Starting to search from the front of the line, I look for the first character that is a digit.
Then I turn that into an integer so I can do math on it.
To find the last digit, I do the same thing starting from the back of the line.
When I found both digits, I merge them into a two-digit number and add that number to the final sum.
let mut sum = 0;
for line in input.lines() {
let first = line.chars().find(|c| c.is_ascii_digit()).unwrap();
let first: u32 = first.to_digit(10).unwrap();
let last = line.chars().rfind(|c| c.is_ascii_digit()).unwrap();
let last: u32 = last.to_digit(10).unwrap();
let num = first * 10 + last;
sum += num;
}
sum
Option 2: An iterator chain
The exact same idea, but implemented a bit differently.
Split the input into lines.
Turn each line into a number.
Sum those numbers.
input
.lines()
.map(|line| {
let first = line.chars().find_map(|c| c.to_digit(10)).unwrap();
let last = line.chars().rev().find_map(|c| c.to_digit(10)).unwrap();
10 * first + last
})
.sum()
Code
fn part_1(input: &str) -> u32 {
input
.lines()
.map(|line| {
let first = line.chars().find_map(|c| c.to_digit(10)).unwrap();
let last = line.chars().rev().find_map(|c| c.to_digit(10)).unwrap();
10 * first + last
})
.sum()
}
Part 2
It turns out spelled out digits are also valid.

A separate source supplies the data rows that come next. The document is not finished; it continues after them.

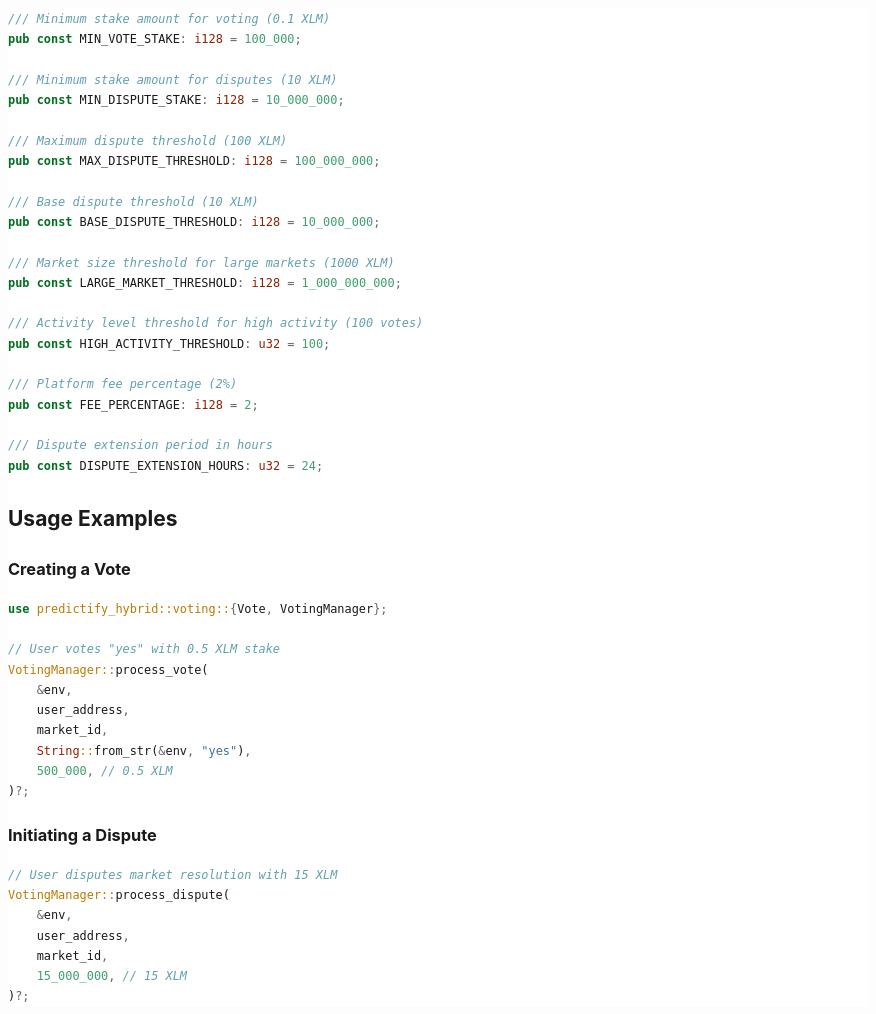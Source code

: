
 ```rust
/// Minimum stake amount for voting (0.1 XLM)
pub const MIN_VOTE_STAKE: i128 = 100_000;

/// Minimum stake amount for disputes (10 XLM)
pub const MIN_DISPUTE_STAKE: i128 = 10_000_000;

/// Maximum dispute threshold (100 XLM)
pub const MAX_DISPUTE_THRESHOLD: i128 = 100_000_000;

/// Base dispute threshold (10 XLM)
pub const BASE_DISPUTE_THRESHOLD: i128 = 10_000_000;

/// Market size threshold for large markets (1000 XLM)
pub const LARGE_MARKET_THRESHOLD: i128 = 1_000_000_000;

/// Activity level threshold for high activity (100 votes)
pub const HIGH_ACTIVITY_THRESHOLD: u32 = 100;

/// Platform fee percentage (2%)
pub const FEE_PERCENTAGE: i128 = 2;

/// Dispute extension period in hours
pub const DISPUTE_EXTENSION_HOURS: u32 = 24;
```

## Usage Examples

### Creating a Vote

```rust
use predictify_hybrid::voting::{Vote, VotingManager};

// User votes "yes" with 0.5 XLM stake
VotingManager::process_vote(
    &env,
    user_address,
    market_id,
    String::from_str(&env, "yes"),
    500_000, // 0.5 XLM
)?;
```

### Initiating a Dispute

```rust
// User disputes market resolution with 15 XLM
VotingManager::process_dispute(
    &env,
    user_address,
    market_id,
    15_000_000, // 15 XLM
)?;
```
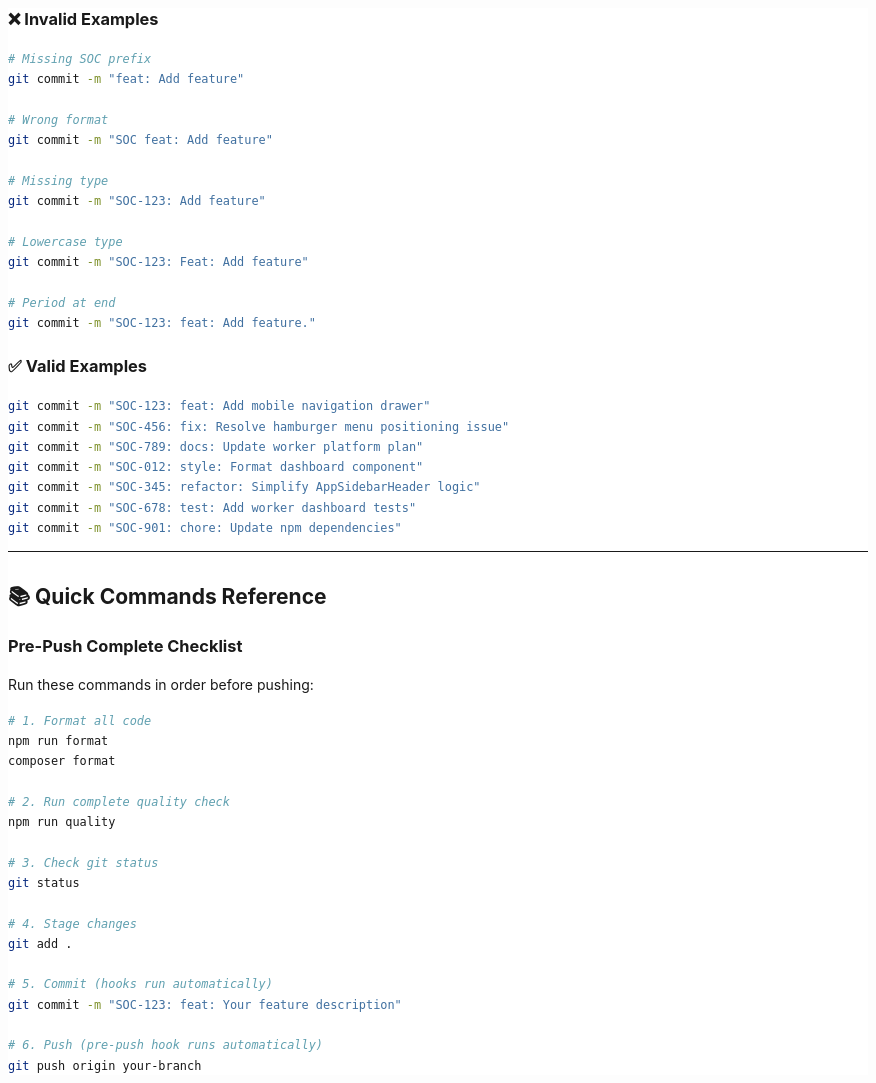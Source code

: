 ### ❌ Invalid Examples

```bash
# Missing SOC prefix
git commit -m "feat: Add feature"

# Wrong format
git commit -m "SOC feat: Add feature"

# Missing type
git commit -m "SOC-123: Add feature"

# Lowercase type
git commit -m "SOC-123: Feat: Add feature"

# Period at end
git commit -m "SOC-123: feat: Add feature."
```

### ✅ Valid Examples

```bash
git commit -m "SOC-123: feat: Add mobile navigation drawer"
git commit -m "SOC-456: fix: Resolve hamburger menu positioning issue"
git commit -m "SOC-789: docs: Update worker platform plan"
git commit -m "SOC-012: style: Format dashboard component"
git commit -m "SOC-345: refactor: Simplify AppSidebarHeader logic"
git commit -m "SOC-678: test: Add worker dashboard tests"
git commit -m "SOC-901: chore: Update npm dependencies"
```

---

## 📚 Quick Commands Reference

### Pre-Push Complete Checklist

Run these commands in order before pushing:

```bash
# 1. Format all code
npm run format
composer format

# 2. Run complete quality check
npm run quality

# 3. Check git status
git status

# 4. Stage changes
git add .

# 5. Commit (hooks run automatically)
git commit -m "SOC-123: feat: Your feature description"

# 6. Push (pre-push hook runs automatically)
git push origin your-branch
```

So "one", "two", "three", "four", "five", "six", "seven", "eight", and "nine" also count as valid "digits",
with values from 1 to 9 respectively.
Input lines can look like this:
two1nine
eightwothree
abcone2threexyz
xtwone3four
4nineeightseven2
zoneight234
7pqrstsixteen
For example, the first digit on the first line would be "two"
, with a numeric value of 2
.
The last digit on that line is "nine"
, with a value of 9
.
That means the calibration value for that line is 29
.
This complicates things, because you can't look at a line 1 character at a time like in part 1.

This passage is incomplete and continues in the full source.